Umpiring is a job that tends to get more hate than love, which is why two Agassiz-based softball umpires are on cloud nine after receiving awards from Softball BC for their longtime careers in blue.

  • Sep. 29, 2018 12:00 a.m.

Umpiring is a job that tends to get more hate than love, which is why two Agassiz-based softball umpires are on cloud nine after receiving awards from Softball BC for their longtime careers in blue.

Terree and Bob Cochrane have been ‘umping’ fast and slo-pitch softball in BC, Canada and overseas over the last decade.

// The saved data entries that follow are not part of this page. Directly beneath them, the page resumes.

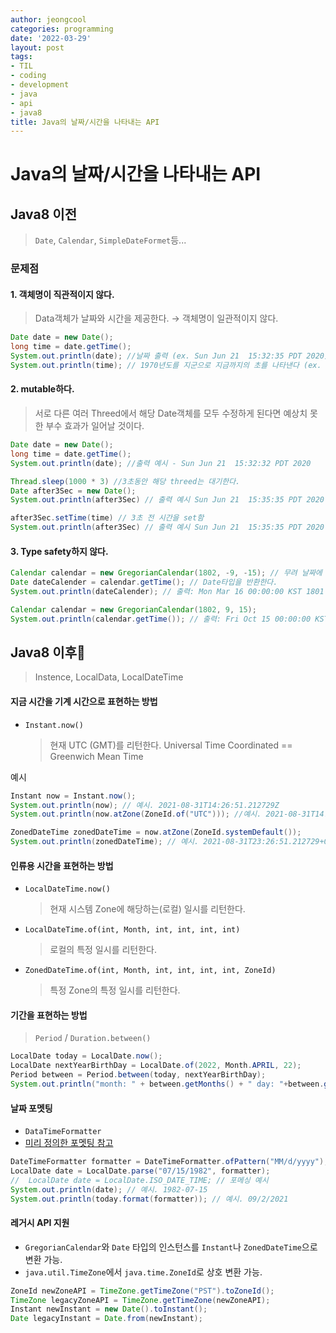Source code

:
 ```yaml
---
author: jeongcool
categories: programming
date: '2022-03-29'
layout: post
tags:
- TIL
- coding
- development
- java
- api
- java8
title: Java의 날짜/시간을 나타내는 API
---
```


# Java의 날짜/시간을 나타내는 API
## Java8 이전
> `Date`, `Calendar`, `SimpleDateFormet`등...
### 문제점
#### 1. 객체명이 직관적이지 않다.
> Data객체가 날짜와 시간을 제공한다. &rarr; 객체명이 일관적이지 않다.
```java
Date date = new Date();
long time = date.getTime();
System.out.println(date); //날짜 출력 (ex. Sun Jun 21  15:32:35 PDT 2020)
System.out.println(time); // 1970년도를 지군으로 지금까지의 초를 나타낸다 (ex. 1938472839485)
```

#### 2. mutable하다.
> 서로 다른 여러 Threed에서 해당 Date객체를 모두 수정하게 된다면 예상치 못한 부수 효과가 일어날 것이다.
```java
Date date = new Date();
long time = date.getTime();
System.out.println(date); //출력 예시 - Sun Jun 21  15:32:32 PDT 2020

Thread.sleep(1000 * 3) //3초동안 해당 threed는 대기한다.
Date after3Sec = new Date();
System.out.println(after3Sec) // 출력 예시 Sun Jun 21  15:35:35 PDT 2020 // 3초증가

after3Sec.setTime(time) // 3초 전 시간을 set함
System.out.println(after3Sec) // 출력 예시 Sun Jun 21  15:35:35 PDT 2020 // date변수와 시간이 똑같아 졌다.
```

#### 3. Type safety하지 않다.
```java
Calendar calendar = new GregorianCalendar(1802, -9, -15); // 무려 날짜에 음수가 들어갈 수 있다.(모든 수를 정수형 - int로 받음)
Date dateCalender = calendar.getTime(); // Date타입을 반환한다.
System.out.println(dateCalender); // 출력: Mon Mar 16 00:00:00 KST 1801

Calendar calendar = new GregorianCalendar(1802, 9, 15); 
System.out.println(calendar.getTime()); // 출력: Fri Oct 15 00:00:00 KST 1802 // 9월을 입력했지만 8월로 출력되었다.
```

## Java8 이후
> Instence, LocalData, LocalDateTime
#### 지금 시간을 기계 시간으로 표현하는 방법
- `Instant.now()`
  >현재 UTC (GMT)를 리턴한다. Universal Time Coordinated == Greenwich Mean Time

예시
```java
Instant now = Instant.now();
System.out.println(now); // 예시. 2021-08-31T14:26:51.212729Z
System.out.println(now.atZone(ZoneId.of("UTC"))); //예시. 2021-08-31T14:26:51.212729Z[UTC] 

ZonedDateTime zonedDateTime = now.atZone(ZoneId.systemDefault());
System.out.println(zonedDateTime); // 예시. 2021-08-31T23:26:51.212729+09:00[Asia/Seoul]
```

#### 인류용 시간을 표현하는 방법
- `LocalDateTime.now()`
  > 현재 시스템 Zone에 해당하는(로컬) 일시를 리턴한다.
- `LocalDateTime.of(int, Month, int, int, int, int)`
  > 로컬의 특정 일시를 리턴한다.
- `ZonedDateTime.of(int, Month, int, int, int, int, ZoneId)`
  > 특정 Zone의 특정 일시를 리턴한다.

#### 기간을 표현하는 방법
> `Period` / `Duration.between()`
```java
LocalDate today = LocalDate.now();
LocalDate nextYearBirthDay = LocalDate.of(2022, Month.APRIL, 22);
Period between = Period.between(today, nextYearBirthDay);
System.out.println("month: " + between.getMonths() + " day: "+between.getDays()); // 예시. month: 7 day: 22 (2021, 8, 31기준)
```

#### 날짜 포멧팅
- `DataTimeFormatter`
- [미리 정의한 포멧팅 참고](https://docs.oracle.com/javase/8/docs/api/java/time/format/DateTimeFormatter.html#predefined)
```java
DateTimeFormatter formatter = DateTimeFormatter.ofPattern("MM/d/yyyy");
LocalDate date = LocalDate.parse("07/15/1982", formatter);
//  LocalDate date = LocalDate.ISO_DATE_TIME; // 포메싱 예시
System.out.println(date); // 예시. 1982-07-15
System.out.println(today.format(formatter)); // 예시. 09/2/2021
```

#### 레거시 API 지원
- `GregorianCalendar`와 `Date` 타입의 인스턴스를 `Instant`나 `ZonedDateTime`으로 변환 가능. 
- `java.util.TimeZone`에서 `java.time.ZoneId`로 상호 변환 가능.
```java
ZoneId newZoneAPI = TimeZone.getTimeZone("PST").toZoneId();
TimeZone legacyZoneAPI = TimeZone.getTimeZone(newZoneAPI);
Instant newInstant = new Date().toInstant();
Date legacyInstant = Date.from(newInstant);
```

This year, Terree was awarded ‘Official of the Year’ and Bob given the ‘Senior Umpire Service Award’ from Softball BC, an honour the pair can hardly put into words.

“It’s huge,” said Terree. “This award makes up for all the times that I’ve been yelled at,” she said.

Bob Cochrane’s career started in the Sardis area of Chilliwack, where he grew up playing ball with family and friends.

“Sunday on the farm we’d play baseball. All the family would be out there on the side lawn…all the aunts and uncles played and all the cousins, the Native kids we grew up with across the street, we had our own ball field.”

Those early days of ball turned into a lifelong passion when Cochrane started playing on leagues with friends.

Chilliwack Progress archives dating back to the late ’70s cover Cochrane’s career as an athlete, playing baseball on local teams – mainly his name appears as the hero of the game, making winning plays on the field.

By the early ’90s, Cochrane was an established umpire. It wasn’t long before Cochrane was ‘umping’ for leagues around the Fraser Valley, and in his later years umpiring national championships and provincials.

Meanwhile, Terree, a single mother, hadn’t played ball since she was a teen but was contemplating coaching her daughter’s fastpitch team.

“They had 14 girls who wanted to play and no coach,” she recalled. “I said, ‘I can’t coach, I don’t know anything, I haven’t played since I was 14.'”

She was hesitant, but her daughter’s league agreed to send her to an umpire course, and before long she wasn’t just coaching, she was umpiring minor league fastpitch in the Chilliwack area.

“I umped and did really well at it. It just clicked,” she said.

She remembers umpiring her first official slo-pitch ladies league game and being intimidated by the advanced teams.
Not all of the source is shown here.